■ **Problem**
Output the entries that follow character for character. Leave every image out.
________
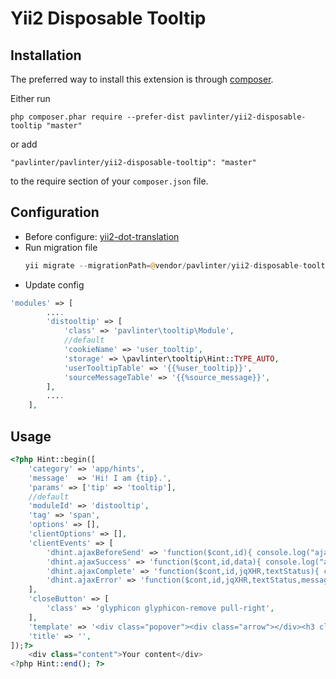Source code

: Yii2 Disposable Tooltip
======================

Installation
------------

The preferred way to install this extension is through [composer](http://getcomposer.org/download/).

Either run

```
php composer.phar require --prefer-dist pavlinter/yii2-disposable-tooltip "master"
```

or add

```
"pavlinter/pavlinter/yii2-disposable-tooltip": "master"
```

to the require section of your `composer.json` file.


Configuration
-------------
* Before configure: [yii2-dot-translation](https://github.com/pavlinter/yii2-dot-translation)
* Run migration file
    ```php
    yii migrate --migrationPath=@vendor/pavlinter/yii2-disposable-tooltip/tooltip/migrations
    ```
* Update config
```php
'modules' => [
        ....
        'distooltip' => [
            'class' => 'pavlinter\tooltip\Module',
            //default
            'cookieName' => 'user_tooltip',
            'storage' => \pavlinter\tooltip\Hint::TYPE_AUTO,
            'userTooltipTable' => '{{%user_tooltip}}',
            'sourceMessageTable' => '{{%source_message}}',
        ],
        ....
    ],
```

Usage
-----
```php
<?php Hint::begin([
    'category' => 'app/hints',
    'message'  => 'Hi! I am {tip}.',
    'params' => ['tip' => 'tooltip'],
    //default
    'moduleId' => 'distooltip',
    'tag' => 'span',
    'options' => [],
    'clientOptions' => [],
    'clientEvents' => [
        'dhint.ajaxBeforeSend' => 'function($cont,id){ console.log("ajaxBeforeSend");}',
        'dhint.ajaxSuccess' => 'function($cont,id,data){ console.log("ajaxSuccess");}',
        'dhint.ajaxComplete' => 'function($cont,id,jqXHR,textStatus){ console.log("ajaxComplete");}',
        'dhint.ajaxError' => 'function($cont,id,jqXHR,textStatus,message){ console.log("ajaxError");}',
    ],
    'closeButton' => [
        'class' => 'glyphicon glyphicon-remove pull-right',
    ],
    'template' => '<div class="popover"><div class="arrow"></div><h3 class="popover-title clearfix"></h3><div class="popover-content"></div></div>',
    'title' => '',
]);?>
    <div class="content">Your content</div>
<?php Hint::end(); ?>
```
________
■ **Exercise response**
Source code

: Yii2 Disposable Tooltip
======================

Installation
------------

The preferred way to install this extension is through [composer](http://getcomposer.org/download/).

Either run

```
php composer.phar require --prefer-dist pavlinter/yii2-disposable-tooltip "master"
```

or add

```
"pavlinter/pavlinter/yii2-disposable-tooltip": "master"
```

to the require section of your `composer.json` file.


Configuration
-------------
* Before configure: [yii2-dot-translation](https://github.com/pavlinter/yii2-dot-translation)
* Run migration file
    ```php
    yii migrate --migrationPath=@vendor/pavlinter/yii2-disposable-tooltip/tooltip/migrations
    ```
* Update config
```php
'modules' => [
        ....
        'distooltip' => [
            'class' => 'pavlinter\tooltip\Module',
            //default
            'cookieName' => 'user_tooltip',
            'storage' => \pavlinter\tooltip\Hint::TYPE_AUTO,
            'userTooltipTable' => '{{%user_tooltip}}',
            'sourceMessageTable' => '{{%source_message}}',
        ],
        ....
    ],
```

Usage
-----
```php
<?php Hint::begin([
    'category' => 'app/hints',
    'message'  => 'Hi! I am {tip}.',
    'params' => ['tip' => 'tooltip'],
    //default
    'moduleId' => 'distooltip',
    'tag' => 'span',
    'options' => [],
    'clientOptions' => [],
    'clientEvents' => [
        'dhint.ajaxBeforeSend' => 'function($cont,id){ console.log("ajaxBeforeSend");}',
        'dhint.ajaxSuccess' => 'function($cont,id,data){ console.log("ajaxSuccess");}',
        'dhint.ajaxComplete' => 'function($cont,id,jqXHR,textStatus){ console.log("ajaxComplete");}',
        'dhint.ajaxError' => 'function($cont,id,jqXHR,textStatus,message){ console.log("ajaxError");}',
    ],
    'closeButton' => [
        'class' => 'glyphicon glyphicon-remove pull-right',
    ],
    'template' => '<div class="popover"><div class="arrow"></div><h3 class="popover-title clearfix"></h3><div class="popover-content"></div></div>',
    'title' => '',
]);?>
    <div class="content">Your content</div>
<?php Hint::end(); ?>
```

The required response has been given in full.